Prevedendo che da un momento all’altro il portone avrebbe ceduto sotto i colpi degli aggressori, i giovani del MSI, una volta trasportato nel cortile il corpo esanime di Mikis, lo richiudono dentro un garage privato. Proprio nel momento in cui i comunisti sfondano il portone, i giovani missini chiudono la saracinesca: uno di loro resta vicino a Mikis che, dal momento in cui è stato colpito, è privo di conoscenza. Altri cercano rifugio nella sezione sentendo che, appena entrati nel corridoio, i comunisti hanno sparato. Alcuni ragazzi riescono ad entrare ma altri rimangono fuori: non sapendo che vi era stata una momentanea interruzione dell’energia elettrica infatti, uno dei missini con un movimento brusco e involontario chiude il portoncino blindato della sezione, che si aziona con un congegno elettrico. Chi è dentro la sezione quindi non può più uscire ad aiutare gli altri che sono rimasti fuori. Mentre all’interno della sezione missina si cerca disperatamente di ripristinare la corrente, i comunisti superano facilmente la porta vetrata e la cancellata, non smettendo mai di sparare. I giovani del MSI rimasti fuori dalla sezione intanto, per non restare intrappolati, ritornano nel cortiletto. Prima di loro giungono però gli aggressori che, avendo sentito il rumore di una saracinesca che si chiudeva e credendo che all’interno vi fossero alcuni dei loro avversari, sparano numerosi colpi verso il garage centrale, che si trovano di fronte appena entrati e dove ritengono si siano rifugiati i missini. L’errore salva senza dubbio la vita del giovane che era rimasto a custodire il corpo di Mikis. E’ l’attimo in cui irrompono nel cortile anche i missini rimasti fuori dalla sezione.

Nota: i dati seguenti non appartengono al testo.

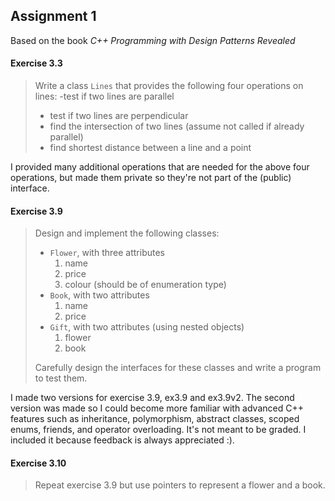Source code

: Assignment 1
------------

Based on the book *C++ Programming with Design Patterns Revealed*

#### Exercise 3.3
> Write a class `Lines` that provides the following four operations on lines:
> -test if two lines are parallel
> - test if two lines are perpendicular
> - find the intersection of two lines (assume not called if already parallel)
> - find shortest distance between a line and a point

I provided many additional operations that are needed for the above four operations,
but made them private so they're not part of the (public) interface. 

#### Exercise 3.9
> Design and implement the following classes:
> - `Flower`, with three attributes
>   1. name
>   2. price
>   3. colour (should be of enumeration type)
> - `Book`, with two attributes
>   1. name
>   2. price
> - `Gift`, with two attributes (using nested objects)
>   1. flower
>   2. book
>
> Carefully design the interfaces for these classes and write a program to test them.

I made two versions for exercise 3.9, ex3.9 and ex3.9v2.
The second version was made so I could become more familiar with advanced C++
features such as inheritance, polymorphism, abstract classes, scoped enums,
friends, and operator overloading. It's not meant to be graded.
I included it because feedback is always appreciated :).

#### Exercise 3.10
> Repeat exercise 3.9 but use pointers to represent a flower and a book.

Tra gli aggressori c’è un attimo di sbandamento: evidentemente non si accorgono dell’esiguità del numero e credono che stia per uscire il grosso degli avversari. Mentre la maggior parte dei comunisti fugge per il portone appena sfondato, una parte di loro resta nel cortile, dove prima lancia alcune molotov e poi apre di nuovo il fuoco, colpendo ad un fianco un ragazzo del FDG di 17 anni. A questo punto, mentre i giovani di destra cercano di portare al riparo il ragazzo ferito, i comunisti fuggono. Nel frattempo quelli rimasti chiusi nella sezione riescono a sfondare la porta e si dirigono verso il portone di via Ottaviano, con l’intento di inseguire gli aggressori: costoro sono però riusciti a far perdere le loro tracce, confondendosi nel fuggi fuggi generale conseguente alla sparatoria, nella quale peraltro è rimasto ferito anche un passante. Le vittime della furia omicida dei rossi sono quindi tre. Il più grave è senz’altro Mikis, che perde sangue dalla testa e subisce una fuoriuscita di materia cerebrale.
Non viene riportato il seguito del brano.